For the word "daysSinceFirstSeen", give the number of lines in these entries that contain it, with nothing else.

•••••

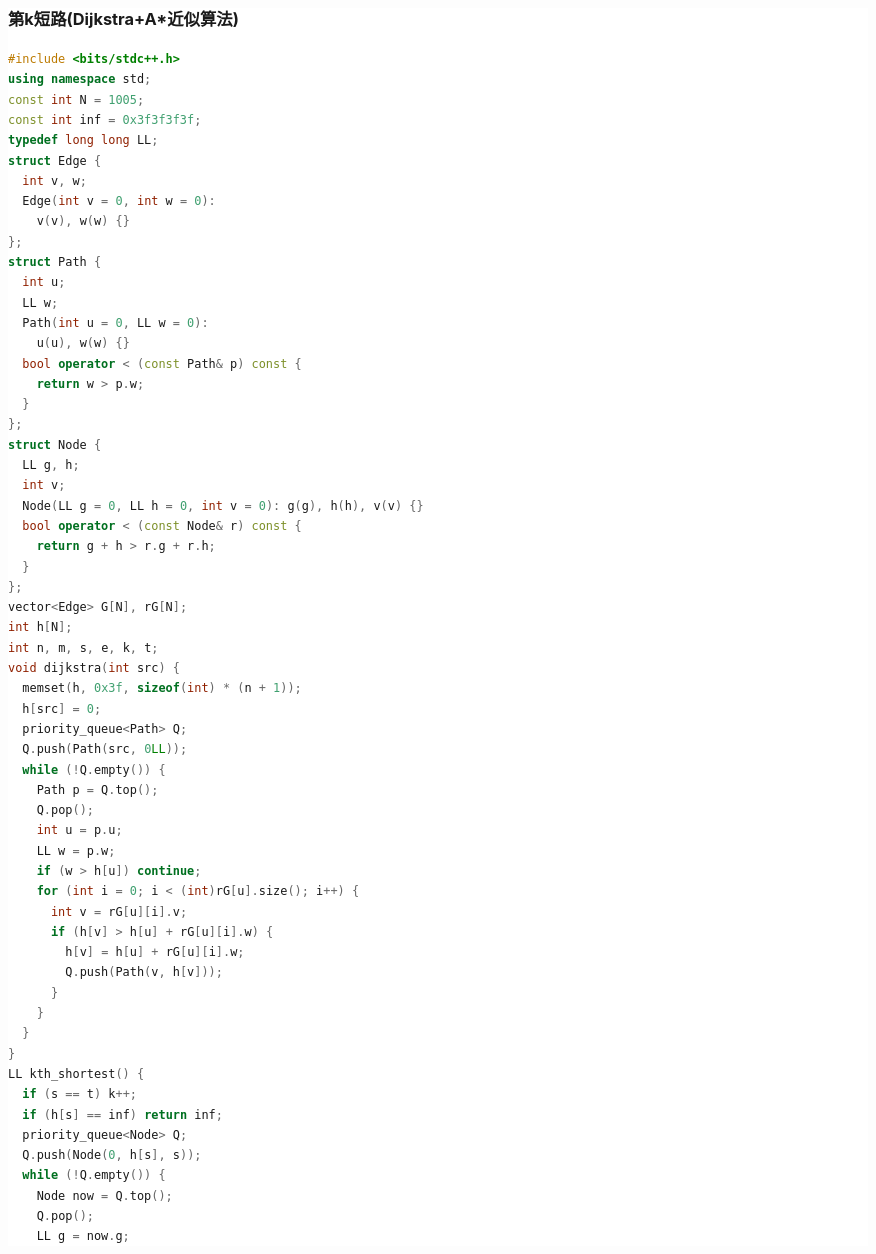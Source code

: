 

###  第k短路(Dijkstra+A*近似算法)

```c++
#include <bits/stdc++.h>
using namespace std;
const int N = 1005;
const int inf = 0x3f3f3f3f;
typedef long long LL;
struct Edge {
  int v, w;
  Edge(int v = 0, int w = 0):
    v(v), w(w) {}
};
struct Path {
  int u;
  LL w;
  Path(int u = 0, LL w = 0):
    u(u), w(w) {}
  bool operator < (const Path& p) const {
    return w > p.w;
  }
};
struct Node {
  LL g, h;
  int v;
  Node(LL g = 0, LL h = 0, int v = 0): g(g), h(h), v(v) {}
  bool operator < (const Node& r) const {
    return g + h > r.g + r.h;
  }
};
vector<Edge> G[N], rG[N];
int h[N];
int n, m, s, e, k, t;
void dijkstra(int src) {
  memset(h, 0x3f, sizeof(int) * (n + 1));
  h[src] = 0;
  priority_queue<Path> Q;
  Q.push(Path(src, 0LL));
  while (!Q.empty()) {
    Path p = Q.top();
    Q.pop();
    int u = p.u;
    LL w = p.w;
    if (w > h[u]) continue;
    for (int i = 0; i < (int)rG[u].size(); i++) {
      int v = rG[u][i].v;
      if (h[v] > h[u] + rG[u][i].w) {
        h[v] = h[u] + rG[u][i].w;
        Q.push(Path(v, h[v]));
      }
    }
  }
}
LL kth_shortest() {
  if (s == t) k++;
  if (h[s] == inf) return inf;
  priority_queue<Node> Q;
  Q.push(Node(0, h[s], s));
  while (!Q.empty()) {
    Node now = Q.top();
    Q.pop();
    LL g = now.g;
```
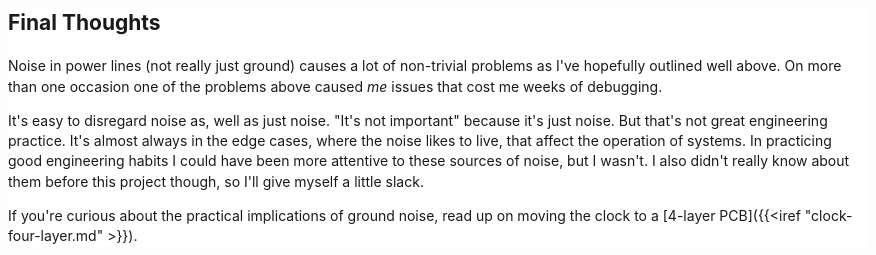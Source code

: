 ## Final Thoughts

Noise in power lines (not really just ground) causes a lot of
non-trivial problems as I've hopefully outlined well above. On more
than one occasion one of the problems above caused *me* issues that
cost me weeks of debugging.

It's easy to disregard noise as, well as just noise. "It's not
important" because it's just noise. But that's not great engineering
practice. It's almost always in the edge cases, where the noise likes
to live, that affect the operation of systems. In practicing good
engineering habits I could have been more attentive to these sources
of noise, but I wasn't. I also didn't really know about them before
this project though, so I'll give myself a little slack.

If you're curious about the practical implications of ground noise,
read up on moving the clock to a [4-layer PCB]({{<iref
"clock-four-layer.md" >}}).
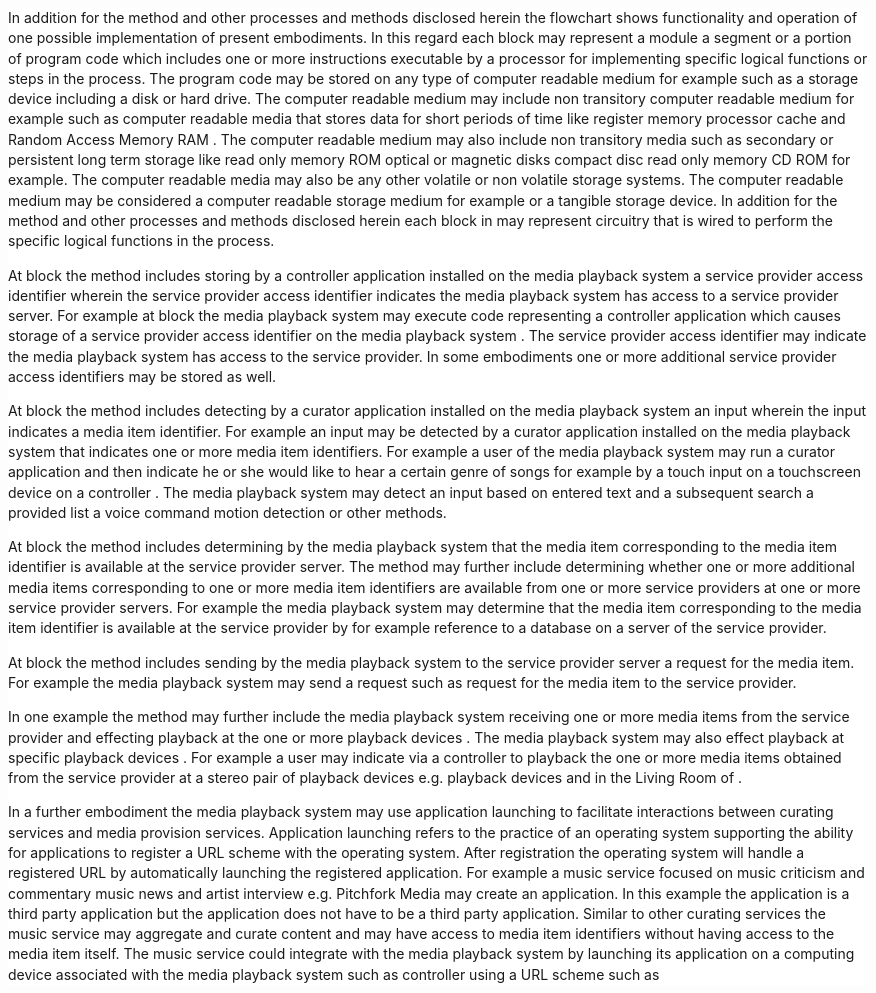 In addition for the method and other processes and methods disclosed herein the flowchart shows functionality and operation of one possible implementation of present embodiments. In this regard each block may represent a module a segment or a portion of program code which includes one or more instructions executable by a processor for implementing specific logical functions or steps in the process. The program code may be stored on any type of computer readable medium for example such as a storage device including a disk or hard drive. The computer readable medium may include non transitory computer readable medium for example such as computer readable media that stores data for short periods of time like register memory processor cache and Random Access Memory RAM . The computer readable medium may also include non transitory media such as secondary or persistent long term storage like read only memory ROM optical or magnetic disks compact disc read only memory CD ROM for example. The computer readable media may also be any other volatile or non volatile storage systems. The computer readable medium may be considered a computer readable storage medium for example or a tangible storage device. In addition for the method and other processes and methods disclosed herein each block in may represent circuitry that is wired to perform the specific logical functions in the process.

At block the method includes storing by a controller application installed on the media playback system a service provider access identifier wherein the service provider access identifier indicates the media playback system has access to a service provider server. For example at block the media playback system may execute code representing a controller application which causes storage of a service provider access identifier on the media playback system . The service provider access identifier may indicate the media playback system has access to the service provider. In some embodiments one or more additional service provider access identifiers may be stored as well.

At block the method includes detecting by a curator application installed on the media playback system an input wherein the input indicates a media item identifier. For example an input may be detected by a curator application installed on the media playback system that indicates one or more media item identifiers. For example a user of the media playback system may run a curator application and then indicate he or she would like to hear a certain genre of songs for example by a touch input on a touchscreen device on a controller . The media playback system may detect an input based on entered text and a subsequent search a provided list a voice command motion detection or other methods.

At block the method includes determining by the media playback system that the media item corresponding to the media item identifier is available at the service provider server. The method may further include determining whether one or more additional media items corresponding to one or more media item identifiers are available from one or more service providers at one or more service provider servers. For example the media playback system may determine that the media item corresponding to the media item identifier is available at the service provider by for example reference to a database on a server of the service provider.

At block the method includes sending by the media playback system to the service provider server a request for the media item. For example the media playback system may send a request such as request for the media item to the service provider.

In one example the method may further include the media playback system receiving one or more media items from the service provider and effecting playback at the one or more playback devices . The media playback system may also effect playback at specific playback devices . For example a user may indicate via a controller to playback the one or more media items obtained from the service provider at a stereo pair of playback devices e.g. playback devices and in the Living Room of .

In a further embodiment the media playback system may use application launching to facilitate interactions between curating services and media provision services. Application launching refers to the practice of an operating system supporting the ability for applications to register a URL scheme with the operating system. After registration the operating system will handle a registered URL by automatically launching the registered application. For example a music service focused on music criticism and commentary music news and artist interview e.g. Pitchfork Media may create an application. In this example the application is a third party application but the application does not have to be a third party application. Similar to other curating services the music service may aggregate and curate content and may have access to media item identifiers without having access to the media item itself. The music service could integrate with the media playback system by launching its application on a computing device associated with the media playback system such as controller using a URL scheme such as 
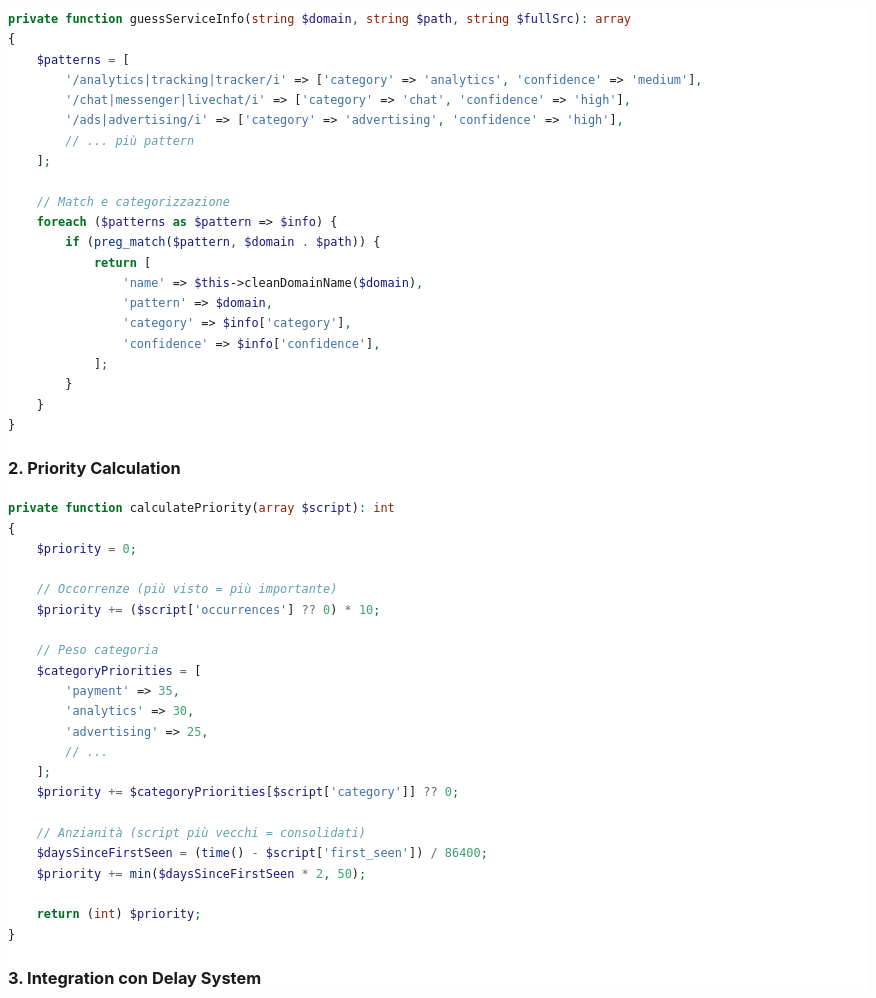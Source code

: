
 ```php
private function guessServiceInfo(string $domain, string $path, string $fullSrc): array
{
    $patterns = [
        '/analytics|tracking|tracker/i' => ['category' => 'analytics', 'confidence' => 'medium'],
        '/chat|messenger|livechat/i' => ['category' => 'chat', 'confidence' => 'high'],
        '/ads|advertising/i' => ['category' => 'advertising', 'confidence' => 'high'],
        // ... più pattern
    ];
    
    // Match e categorizzazione
    foreach ($patterns as $pattern => $info) {
        if (preg_match($pattern, $domain . $path)) {
            return [
                'name' => $this->cleanDomainName($domain),
                'pattern' => $domain,
                'category' => $info['category'],
                'confidence' => $info['confidence'],
            ];
        }
    }
}
```

### 2. Priority Calculation

```php
private function calculatePriority(array $script): int
{
    $priority = 0;
    
    // Occorrenze (più visto = più importante)
    $priority += ($script['occurrences'] ?? 0) * 10;
    
    // Peso categoria
    $categoryPriorities = [
        'payment' => 35,
        'analytics' => 30,
        'advertising' => 25,
        // ...
    ];
    $priority += $categoryPriorities[$script['category']] ?? 0;
    
    // Anzianità (script più vecchi = consolidati)
    $daysSinceFirstSeen = (time() - $script['first_seen']) / 86400;
    $priority += min($daysSinceFirstSeen * 2, 50);
    
    return (int) $priority;
}
```

### 3. Integration con Delay System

•••••

▶ **Answer to this exercise**: 2